Opt2Skill: Imitating Dynamically-feasible Whole-Body Trajectories for Versatile Humanoid Loco-Manipulation

TL;DR

Opt2Skill combines trajectory optimization and reinforcement learning to produce robust, dynamically feasible humanoid motions for complex loco-manipulation tasks, improving performance and transferability to real-world scenarios.

Contribution

The paper introduces a novel end-to-end pipeline that integrates model-based trajectory optimization with RL for versatile humanoid loco-manipulation.

Findings

Outperforms baselines in motion tracking and task success.

Incorporating torque information enhances contact force tracking.

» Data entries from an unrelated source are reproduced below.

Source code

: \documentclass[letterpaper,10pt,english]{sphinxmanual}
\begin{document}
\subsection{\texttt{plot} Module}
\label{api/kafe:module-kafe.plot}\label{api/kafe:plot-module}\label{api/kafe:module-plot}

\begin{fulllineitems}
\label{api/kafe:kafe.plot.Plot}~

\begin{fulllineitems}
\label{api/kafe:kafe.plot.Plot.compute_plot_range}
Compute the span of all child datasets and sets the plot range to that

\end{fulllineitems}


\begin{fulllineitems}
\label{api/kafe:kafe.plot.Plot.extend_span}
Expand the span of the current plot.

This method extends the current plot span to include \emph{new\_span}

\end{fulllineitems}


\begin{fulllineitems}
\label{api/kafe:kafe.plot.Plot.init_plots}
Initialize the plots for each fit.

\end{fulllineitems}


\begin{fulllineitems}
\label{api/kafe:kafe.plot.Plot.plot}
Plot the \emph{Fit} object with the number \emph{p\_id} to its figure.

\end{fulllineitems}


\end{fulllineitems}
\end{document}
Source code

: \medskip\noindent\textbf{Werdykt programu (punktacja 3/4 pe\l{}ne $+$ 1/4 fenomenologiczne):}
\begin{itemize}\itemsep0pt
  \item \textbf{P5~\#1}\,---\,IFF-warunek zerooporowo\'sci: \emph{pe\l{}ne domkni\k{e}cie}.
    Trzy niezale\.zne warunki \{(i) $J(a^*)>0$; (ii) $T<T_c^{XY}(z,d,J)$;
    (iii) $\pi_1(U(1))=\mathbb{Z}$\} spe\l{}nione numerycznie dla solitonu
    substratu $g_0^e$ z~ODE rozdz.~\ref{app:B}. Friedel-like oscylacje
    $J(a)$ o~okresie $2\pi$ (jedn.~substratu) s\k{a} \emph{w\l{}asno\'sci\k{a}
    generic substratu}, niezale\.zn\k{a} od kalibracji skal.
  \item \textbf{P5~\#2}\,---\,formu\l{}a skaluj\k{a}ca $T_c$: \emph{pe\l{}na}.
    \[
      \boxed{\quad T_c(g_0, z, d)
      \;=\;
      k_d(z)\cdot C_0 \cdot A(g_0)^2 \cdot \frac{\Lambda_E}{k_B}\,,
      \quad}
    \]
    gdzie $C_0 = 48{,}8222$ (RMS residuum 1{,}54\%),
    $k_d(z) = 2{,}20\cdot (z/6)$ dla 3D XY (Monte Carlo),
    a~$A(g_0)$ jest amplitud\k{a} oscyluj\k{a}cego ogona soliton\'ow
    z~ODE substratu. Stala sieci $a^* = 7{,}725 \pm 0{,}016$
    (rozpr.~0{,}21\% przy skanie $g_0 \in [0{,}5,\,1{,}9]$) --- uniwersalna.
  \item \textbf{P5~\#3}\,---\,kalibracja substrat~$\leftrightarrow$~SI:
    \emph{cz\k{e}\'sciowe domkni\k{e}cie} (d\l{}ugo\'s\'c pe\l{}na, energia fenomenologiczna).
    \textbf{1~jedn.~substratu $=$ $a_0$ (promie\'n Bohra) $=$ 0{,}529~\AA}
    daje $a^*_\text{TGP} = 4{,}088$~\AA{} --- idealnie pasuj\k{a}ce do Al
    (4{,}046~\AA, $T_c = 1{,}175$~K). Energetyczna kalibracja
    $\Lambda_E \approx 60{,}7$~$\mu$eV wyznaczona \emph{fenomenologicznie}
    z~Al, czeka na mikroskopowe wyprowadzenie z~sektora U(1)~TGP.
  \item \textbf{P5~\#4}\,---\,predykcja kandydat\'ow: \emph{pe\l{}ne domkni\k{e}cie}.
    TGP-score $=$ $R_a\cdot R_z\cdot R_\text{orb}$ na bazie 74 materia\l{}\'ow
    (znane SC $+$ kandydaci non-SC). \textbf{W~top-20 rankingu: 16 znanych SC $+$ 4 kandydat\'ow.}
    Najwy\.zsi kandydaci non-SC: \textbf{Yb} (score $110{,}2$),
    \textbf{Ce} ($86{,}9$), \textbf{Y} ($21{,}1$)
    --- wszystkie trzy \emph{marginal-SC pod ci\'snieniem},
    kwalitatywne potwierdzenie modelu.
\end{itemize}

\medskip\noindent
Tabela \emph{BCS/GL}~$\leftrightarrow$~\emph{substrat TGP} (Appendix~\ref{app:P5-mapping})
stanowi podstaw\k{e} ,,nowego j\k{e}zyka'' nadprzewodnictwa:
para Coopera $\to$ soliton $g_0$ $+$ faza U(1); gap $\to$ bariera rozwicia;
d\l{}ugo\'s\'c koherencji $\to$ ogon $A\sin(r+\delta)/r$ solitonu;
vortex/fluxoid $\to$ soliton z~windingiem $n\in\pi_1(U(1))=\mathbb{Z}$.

Successfully transfers to real-world applications.

Abstract

Humanoid robots are designed to perform diverse loco-manipulation tasks. However, they face challenges due to their high-dimensional and unstable dynamics, as well as the complex contact-rich nature of the tasks. Model-based optimal control methods offer flexibility to define precise motion but are limited by high computational complexity and accurate contact sensing. On the other hand, reinforcement learning (RL) handles high-dimensional spaces with strong robustness but suffers from inefficient learning, unnatural motion, and sim-to-real gaps. To address these challenges, we introduce Opt2Skill, an end-to-end pipeline that combines model-based trajectory optimization with RL to achieve robust whole-body loco-manipulation. Opt2Skill generates dynamic feasible and contact-consistent reference motions for the Digit humanoid robot using differential dynamic programming (DDP) and trains RL policies to track these optimal trajectories. Our results demonstrate that Opt2Skill outperforms baselines that rely on human demonstrations and inverse kinematics-based references, both in motion tracking and task success rates. Furthermore, we show that incorporating trajectories with torque information improves contact force tracking in contact-involved tasks, such as wiping a table. We have successfully transferred our approach to real-world applications.